Developing interactive notebooks to support algorithm transparency in data-driven government

Lead Research Organisation: University of Leeds
Department Name: Sch of Geography

Abstract

Data Science techniques are increasingly being deployed in government to support the targeting of policy, resources and operational activities. For such activity to be genuinely adopted, close collaboration is needed between analysts applying techniques and domain practitioners who must interpret their outputs when communicating decisions or making policy recommendations. For example, in order to generate data-driven models that are theoretically and ecologically valid, subject-specific expertise is required in the selection of relevant input datasets, when training and evaluating different model specifications and when communicating the outputs of models to decision-makers.

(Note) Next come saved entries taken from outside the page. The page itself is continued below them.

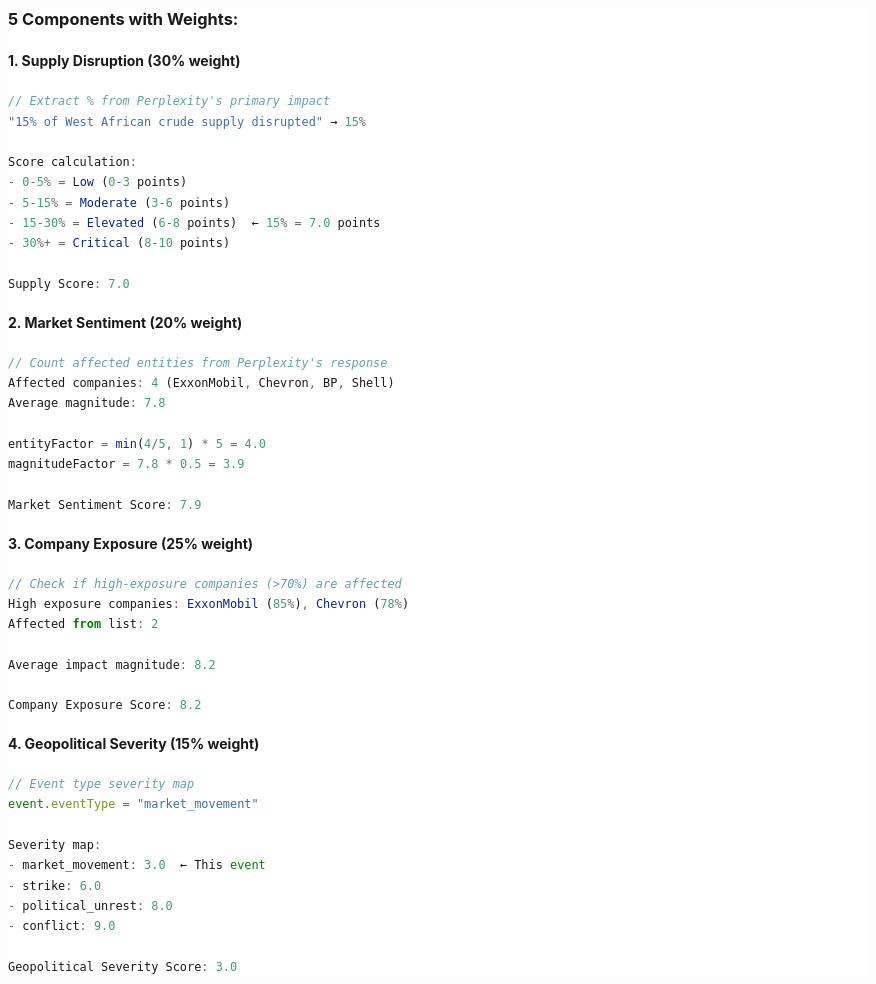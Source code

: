 ### 5 Components with Weights:

#### **1. Supply Disruption (30% weight)**
```typescript
// Extract % from Perplexity's primary impact
"15% of West African crude supply disrupted" → 15%

Score calculation:
- 0-5% = Low (0-3 points)
- 5-15% = Moderate (3-6 points)
- 15-30% = Elevated (6-8 points)  ← 15% = 7.0 points
- 30%+ = Critical (8-10 points)

Supply Score: 7.0
```

#### **2. Market Sentiment (20% weight)**
```typescript
// Count affected entities from Perplexity's response
Affected companies: 4 (ExxonMobil, Chevron, BP, Shell)
Average magnitude: 7.8

entityFactor = min(4/5, 1) * 5 = 4.0
magnitudeFactor = 7.8 * 0.5 = 3.9

Market Sentiment Score: 7.9
```

#### **3. Company Exposure (25% weight)**
```typescript
// Check if high-exposure companies (>70%) are affected
High exposure companies: ExxonMobil (85%), Chevron (78%)
Affected from list: 2

Average impact magnitude: 8.2

Company Exposure Score: 8.2
```

#### **4. Geopolitical Severity (15% weight)**
```typescript
// Event type severity map
event.eventType = "market_movement"

Severity map:
- market_movement: 3.0  ← This event
- strike: 6.0
- political_unrest: 8.0
- conflict: 9.0

Geopolitical Severity Score: 3.0
```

This project will connect with a programme of work currently being developed by data scientists and expert policy makers at Leicestershire County Council in the domains of Adult Social Care, Youth Services and Transport. The plan is to develop, build and evaluate notebook-enabled visualization tools that insert policy-makers into the data science process (see Wattenberg et al. 2019 for a characteristic example): exposing the underlying mechanisms behind models and promoting intuition around model probabilities using modern techniques for uncertainty visualization. The project will lead to data-driven models that are transparent and ecologically valid and will address challenges identified variously in academia and numerous government white papers on the theme of algorithm transparency in data-driven government.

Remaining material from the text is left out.